The claimant testified that her low back symptoms became increasingly worse after her workstation was changed, causing her to move back and forth to two different computers and enter data all day. The medical reports show that a doctor diagnosed the claimant with lumbar problems at L4-5 and L5-S1 and the MRI reports confirmed the diagnosis. The claimant testified that only her work could have caused these problems. The carrier argued that the claimant failed to prove her job was repetitive and traumatic, and that she had a preexisting lumbar problem at L5-S1. The hearing officer reviewed the MRIs and became convinced that the claimant sustained further bodily harm as a result of her work.

Section 410.165(a) provides that the contested case hearing officer, as finder of fact, is the sole judge of the relevance and materiality of the evidence as well as of the weight and credibility that is to be given the evidence. It was for the hearing officer, as trier of fact, to resolve the inconsistencies and conflicts in the evidence. Garza v. Commercial Insurance Company of Newark, New Jersey, 508 S.W.2d 701, 702 (Tex. Civ. App.-Amarillo 1974, no writ). This is equally true regarding medical evidence. Texas Employers Insurance Association v. Campos, 666 S.W.2d 286, 290 (Tex. App.-Houston [14th Dist.] 1984, no writ). The trier of fact may believe all, part, or none of the testimony of any witness. Taylor v. Lewis, 553 S.W.2d 153, 161 (Tex. Civ. App.-Amarillo 1977, writ ref’d n.r.e.); Aetna Insurance Co. v. English, 204 S.W.2d 850 (Tex. Civ. App.-Fort Worth 1947, no writ). An appeals-level body is not a fact finder and does not normally pass upon the credibility of witnesses or substitute its own judgment for that of the trier of fact, even if the evidence would support a different result.
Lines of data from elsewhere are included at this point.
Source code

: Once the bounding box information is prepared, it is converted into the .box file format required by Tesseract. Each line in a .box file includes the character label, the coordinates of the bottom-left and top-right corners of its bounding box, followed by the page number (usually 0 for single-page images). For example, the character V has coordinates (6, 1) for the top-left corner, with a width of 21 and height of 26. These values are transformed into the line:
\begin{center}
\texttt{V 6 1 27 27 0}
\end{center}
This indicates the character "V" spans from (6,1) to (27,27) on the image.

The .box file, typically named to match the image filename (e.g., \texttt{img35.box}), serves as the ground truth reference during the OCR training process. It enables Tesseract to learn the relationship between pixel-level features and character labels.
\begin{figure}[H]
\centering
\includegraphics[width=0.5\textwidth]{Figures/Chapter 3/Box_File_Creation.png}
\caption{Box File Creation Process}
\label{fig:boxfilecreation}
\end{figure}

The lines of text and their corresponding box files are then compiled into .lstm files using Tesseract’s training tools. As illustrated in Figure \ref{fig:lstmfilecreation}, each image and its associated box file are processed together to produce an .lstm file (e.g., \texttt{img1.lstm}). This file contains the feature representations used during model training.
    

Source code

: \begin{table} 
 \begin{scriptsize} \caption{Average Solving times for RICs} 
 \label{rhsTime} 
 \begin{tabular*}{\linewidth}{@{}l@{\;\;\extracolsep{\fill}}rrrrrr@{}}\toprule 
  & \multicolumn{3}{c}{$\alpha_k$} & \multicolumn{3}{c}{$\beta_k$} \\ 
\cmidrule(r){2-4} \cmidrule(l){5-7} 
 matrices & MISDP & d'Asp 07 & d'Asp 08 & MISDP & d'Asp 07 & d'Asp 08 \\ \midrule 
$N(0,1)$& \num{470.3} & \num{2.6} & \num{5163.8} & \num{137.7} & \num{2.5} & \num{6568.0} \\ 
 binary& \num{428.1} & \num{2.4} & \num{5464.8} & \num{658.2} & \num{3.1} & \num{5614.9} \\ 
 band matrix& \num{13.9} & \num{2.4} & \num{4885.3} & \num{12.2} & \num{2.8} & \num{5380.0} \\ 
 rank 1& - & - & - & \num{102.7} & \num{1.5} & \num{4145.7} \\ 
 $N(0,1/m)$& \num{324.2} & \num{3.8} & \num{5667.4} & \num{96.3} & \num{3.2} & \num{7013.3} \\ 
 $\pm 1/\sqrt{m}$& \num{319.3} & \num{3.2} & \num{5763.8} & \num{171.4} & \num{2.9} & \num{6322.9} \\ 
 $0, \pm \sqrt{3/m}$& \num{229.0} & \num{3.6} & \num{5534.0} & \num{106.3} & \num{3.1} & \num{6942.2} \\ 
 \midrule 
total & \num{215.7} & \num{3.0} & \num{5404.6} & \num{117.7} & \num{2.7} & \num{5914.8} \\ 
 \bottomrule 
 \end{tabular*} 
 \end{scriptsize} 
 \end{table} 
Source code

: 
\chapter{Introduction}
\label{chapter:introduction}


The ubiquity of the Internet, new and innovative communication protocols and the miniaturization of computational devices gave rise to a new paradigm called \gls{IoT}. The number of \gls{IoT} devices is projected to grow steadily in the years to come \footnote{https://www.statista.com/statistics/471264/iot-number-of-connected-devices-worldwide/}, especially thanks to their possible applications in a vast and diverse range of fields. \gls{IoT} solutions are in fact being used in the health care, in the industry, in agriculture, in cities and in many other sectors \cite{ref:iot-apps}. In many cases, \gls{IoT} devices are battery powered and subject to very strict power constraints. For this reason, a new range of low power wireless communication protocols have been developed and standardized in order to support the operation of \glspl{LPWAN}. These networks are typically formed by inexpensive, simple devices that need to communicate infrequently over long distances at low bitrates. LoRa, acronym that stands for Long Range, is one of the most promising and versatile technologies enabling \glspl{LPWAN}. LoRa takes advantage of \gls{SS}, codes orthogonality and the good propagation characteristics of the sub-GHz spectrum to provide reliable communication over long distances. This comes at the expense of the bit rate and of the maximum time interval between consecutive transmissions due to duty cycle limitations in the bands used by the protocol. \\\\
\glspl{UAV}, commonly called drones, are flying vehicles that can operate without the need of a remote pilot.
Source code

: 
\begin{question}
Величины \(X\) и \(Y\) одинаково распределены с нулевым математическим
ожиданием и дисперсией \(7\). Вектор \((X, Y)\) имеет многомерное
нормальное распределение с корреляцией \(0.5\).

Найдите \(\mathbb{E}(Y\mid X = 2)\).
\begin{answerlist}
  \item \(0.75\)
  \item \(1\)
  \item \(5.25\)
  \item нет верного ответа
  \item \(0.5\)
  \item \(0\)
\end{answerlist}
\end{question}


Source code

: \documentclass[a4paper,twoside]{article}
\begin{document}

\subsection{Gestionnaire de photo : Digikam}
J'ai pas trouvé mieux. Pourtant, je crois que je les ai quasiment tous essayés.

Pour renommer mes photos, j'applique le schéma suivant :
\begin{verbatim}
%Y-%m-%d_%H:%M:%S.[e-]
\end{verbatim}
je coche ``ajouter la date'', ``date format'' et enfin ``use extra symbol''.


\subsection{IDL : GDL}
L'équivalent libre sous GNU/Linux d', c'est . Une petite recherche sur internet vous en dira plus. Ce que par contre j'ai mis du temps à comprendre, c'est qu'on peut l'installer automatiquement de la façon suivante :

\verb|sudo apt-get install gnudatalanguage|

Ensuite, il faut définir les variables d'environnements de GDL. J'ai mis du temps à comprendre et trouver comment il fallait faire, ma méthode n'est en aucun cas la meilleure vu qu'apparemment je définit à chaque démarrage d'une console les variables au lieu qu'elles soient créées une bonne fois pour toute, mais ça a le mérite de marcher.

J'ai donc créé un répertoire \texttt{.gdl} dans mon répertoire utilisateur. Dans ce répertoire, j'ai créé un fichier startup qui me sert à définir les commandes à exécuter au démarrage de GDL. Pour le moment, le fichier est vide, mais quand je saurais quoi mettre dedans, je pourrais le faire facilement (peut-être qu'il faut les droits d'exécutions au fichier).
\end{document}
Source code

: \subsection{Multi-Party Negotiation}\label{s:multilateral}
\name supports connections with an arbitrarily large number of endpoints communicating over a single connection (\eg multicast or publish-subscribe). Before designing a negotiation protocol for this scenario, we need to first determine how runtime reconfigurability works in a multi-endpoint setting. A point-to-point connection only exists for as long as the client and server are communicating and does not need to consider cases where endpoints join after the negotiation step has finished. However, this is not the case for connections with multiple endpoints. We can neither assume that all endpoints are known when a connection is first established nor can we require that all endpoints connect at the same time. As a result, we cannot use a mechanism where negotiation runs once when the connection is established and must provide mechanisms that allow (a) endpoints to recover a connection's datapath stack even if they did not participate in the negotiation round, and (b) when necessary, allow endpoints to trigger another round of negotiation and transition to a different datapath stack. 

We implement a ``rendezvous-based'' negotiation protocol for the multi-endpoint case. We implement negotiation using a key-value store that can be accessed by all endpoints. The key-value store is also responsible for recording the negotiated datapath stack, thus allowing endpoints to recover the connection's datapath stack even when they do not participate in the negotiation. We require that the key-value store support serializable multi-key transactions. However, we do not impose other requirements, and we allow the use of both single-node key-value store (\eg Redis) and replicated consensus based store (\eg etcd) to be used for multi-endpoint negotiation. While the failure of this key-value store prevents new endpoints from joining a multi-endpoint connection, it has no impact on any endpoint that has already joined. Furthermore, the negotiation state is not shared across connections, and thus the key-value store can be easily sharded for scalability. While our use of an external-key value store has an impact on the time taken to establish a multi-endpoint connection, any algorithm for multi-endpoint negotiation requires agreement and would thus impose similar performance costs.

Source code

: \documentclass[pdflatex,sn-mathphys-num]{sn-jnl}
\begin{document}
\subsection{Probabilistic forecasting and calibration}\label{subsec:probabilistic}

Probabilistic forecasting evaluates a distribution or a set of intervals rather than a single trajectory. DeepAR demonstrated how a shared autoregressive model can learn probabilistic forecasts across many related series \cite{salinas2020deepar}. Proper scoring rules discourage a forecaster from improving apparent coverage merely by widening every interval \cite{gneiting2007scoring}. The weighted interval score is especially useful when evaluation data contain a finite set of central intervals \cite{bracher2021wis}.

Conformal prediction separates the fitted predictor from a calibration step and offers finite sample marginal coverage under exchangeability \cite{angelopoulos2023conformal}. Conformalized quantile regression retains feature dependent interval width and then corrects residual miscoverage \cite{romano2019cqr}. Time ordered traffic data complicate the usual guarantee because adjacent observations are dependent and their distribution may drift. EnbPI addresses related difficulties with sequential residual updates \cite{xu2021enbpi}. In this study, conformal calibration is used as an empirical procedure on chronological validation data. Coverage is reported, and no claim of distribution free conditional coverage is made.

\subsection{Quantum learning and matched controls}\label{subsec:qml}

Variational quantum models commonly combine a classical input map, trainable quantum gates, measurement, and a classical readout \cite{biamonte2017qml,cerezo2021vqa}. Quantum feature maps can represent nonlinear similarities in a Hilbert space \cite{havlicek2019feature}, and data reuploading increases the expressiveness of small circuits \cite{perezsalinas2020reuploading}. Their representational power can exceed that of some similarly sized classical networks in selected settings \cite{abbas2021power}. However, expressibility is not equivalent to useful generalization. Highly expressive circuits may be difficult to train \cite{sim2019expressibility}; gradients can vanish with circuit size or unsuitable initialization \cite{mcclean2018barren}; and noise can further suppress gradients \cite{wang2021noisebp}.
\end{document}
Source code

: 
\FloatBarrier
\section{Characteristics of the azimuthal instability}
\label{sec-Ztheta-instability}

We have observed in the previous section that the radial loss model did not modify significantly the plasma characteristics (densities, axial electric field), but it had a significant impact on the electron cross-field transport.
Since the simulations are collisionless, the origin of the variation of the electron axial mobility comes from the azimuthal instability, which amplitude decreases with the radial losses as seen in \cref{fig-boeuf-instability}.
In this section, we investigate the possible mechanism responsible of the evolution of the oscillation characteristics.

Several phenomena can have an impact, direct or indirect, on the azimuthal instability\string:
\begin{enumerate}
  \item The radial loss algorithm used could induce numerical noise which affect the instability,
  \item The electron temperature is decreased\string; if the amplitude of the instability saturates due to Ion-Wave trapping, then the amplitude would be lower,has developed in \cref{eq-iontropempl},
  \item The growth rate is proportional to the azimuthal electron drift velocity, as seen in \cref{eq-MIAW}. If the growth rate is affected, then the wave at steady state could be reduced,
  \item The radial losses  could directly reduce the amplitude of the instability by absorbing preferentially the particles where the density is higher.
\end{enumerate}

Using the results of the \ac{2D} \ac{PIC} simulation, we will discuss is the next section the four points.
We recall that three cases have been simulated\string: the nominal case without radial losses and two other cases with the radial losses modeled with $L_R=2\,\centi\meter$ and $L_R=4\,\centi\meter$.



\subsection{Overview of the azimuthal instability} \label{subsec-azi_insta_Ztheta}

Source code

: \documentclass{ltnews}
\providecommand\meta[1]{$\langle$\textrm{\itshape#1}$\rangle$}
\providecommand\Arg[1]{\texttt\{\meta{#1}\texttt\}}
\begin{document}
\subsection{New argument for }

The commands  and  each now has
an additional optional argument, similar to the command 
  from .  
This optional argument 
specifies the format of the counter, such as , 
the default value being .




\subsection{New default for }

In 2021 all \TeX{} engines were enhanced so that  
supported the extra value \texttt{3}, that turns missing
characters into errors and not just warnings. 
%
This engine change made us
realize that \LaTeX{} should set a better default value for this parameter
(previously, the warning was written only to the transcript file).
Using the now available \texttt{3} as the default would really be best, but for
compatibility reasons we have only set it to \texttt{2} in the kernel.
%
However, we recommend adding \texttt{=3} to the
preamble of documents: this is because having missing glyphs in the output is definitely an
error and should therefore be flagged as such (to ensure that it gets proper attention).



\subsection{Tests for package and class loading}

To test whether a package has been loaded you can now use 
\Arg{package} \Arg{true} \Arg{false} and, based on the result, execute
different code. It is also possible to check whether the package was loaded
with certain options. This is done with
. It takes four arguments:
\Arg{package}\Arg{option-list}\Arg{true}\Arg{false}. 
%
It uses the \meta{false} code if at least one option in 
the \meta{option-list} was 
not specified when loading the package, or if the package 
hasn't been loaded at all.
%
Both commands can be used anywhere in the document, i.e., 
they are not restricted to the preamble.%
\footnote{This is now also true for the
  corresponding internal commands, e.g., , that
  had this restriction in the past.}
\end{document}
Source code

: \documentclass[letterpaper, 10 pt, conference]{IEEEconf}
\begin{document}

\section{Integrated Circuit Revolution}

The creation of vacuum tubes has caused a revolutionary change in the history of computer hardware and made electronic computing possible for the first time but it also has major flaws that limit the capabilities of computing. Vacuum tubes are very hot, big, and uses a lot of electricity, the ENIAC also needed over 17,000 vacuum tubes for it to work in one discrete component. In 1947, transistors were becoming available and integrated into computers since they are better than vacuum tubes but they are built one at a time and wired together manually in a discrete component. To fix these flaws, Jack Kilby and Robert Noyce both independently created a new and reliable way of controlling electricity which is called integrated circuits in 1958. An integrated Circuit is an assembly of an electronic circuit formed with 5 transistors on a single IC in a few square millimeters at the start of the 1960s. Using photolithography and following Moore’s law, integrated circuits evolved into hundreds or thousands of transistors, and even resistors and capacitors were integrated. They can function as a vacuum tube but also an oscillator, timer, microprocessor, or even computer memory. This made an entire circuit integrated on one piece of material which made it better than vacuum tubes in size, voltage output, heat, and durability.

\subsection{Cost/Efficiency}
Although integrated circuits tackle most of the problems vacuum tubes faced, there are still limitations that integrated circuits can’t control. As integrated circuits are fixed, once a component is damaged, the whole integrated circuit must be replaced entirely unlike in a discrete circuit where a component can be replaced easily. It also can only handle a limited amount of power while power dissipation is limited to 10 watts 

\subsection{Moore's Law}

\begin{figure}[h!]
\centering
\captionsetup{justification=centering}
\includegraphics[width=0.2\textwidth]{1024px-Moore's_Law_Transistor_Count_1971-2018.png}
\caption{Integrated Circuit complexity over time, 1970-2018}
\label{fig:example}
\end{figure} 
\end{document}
National Union Fire Insurance Company of Pittsburgh, Pennsylvania v. Soto, 819 S.W.2d 619, 620 (Tex. App.-El Paso 1991, writ denied). When reviewing a hearing officer’s decision for factual sufficiency of the evidence we should reverse such decision only if it is so contrary to the overwhelming weight of the evidence as to be clearly wrong and unjust. Cain v. Bain, 709 S.W.2d 175, 176 (Tex. 1986); Pool v. Ford Motor Co., 715 S.W.2d 629, 635 (Tex. 1986). Applying this standard, we find no error in the hearing officer’s finding of injury.

The date of injury is also a question of fact. Texas Workers’ Compensation Commission Appeal No. 94534, decided June 13, 1994. Section 401.011(34) defines occupational disease as including repetitive trauma injuries. The date of injury for an occupational disease is the date the employee knew or should have known that the disease may be related to the employment. Section 408.007. Applying the standard of review discussed above, we find sufficient evidence to support the hearing officer’s finding that the date of injury was _____________.

The two treating doctors’ records support the hearing officer’s decision that the claimant had disability from _____________, through the date of the CCH. Because the hearing officer found that the claimant was unable to obtain or retain employment at her preinjury wages as a result of her compensable injury during this period, the hearing officer did not err in determining that the claimant had disability from _____________, to June 3, 2002. See Section 401.011(16).

The hearing officer’s decision and order are affirmed as reformed.

The official name of the carrier is COMMERCE & INDUSTRY INSURANCE COMPANY and the name and address of its registered agent for service of process is

CORPORATION SERVICE COMPANY

800 BRAZOS, SUITE 750, COMMODORE 1

AUSTIN, TEXAS 78701.

Gary L. Kilgore

CONCUR:

Judy L. S. Barnes – Appeals Judge

Robert W. Potts – Appeals Judge

  1. 1 In his Finding of Fact the hearing officer finds _____________, as the date of injury. However, his Conclusion of Law states the date of injury is _____________. This is obviously a typographical error and we reform it to read _____________.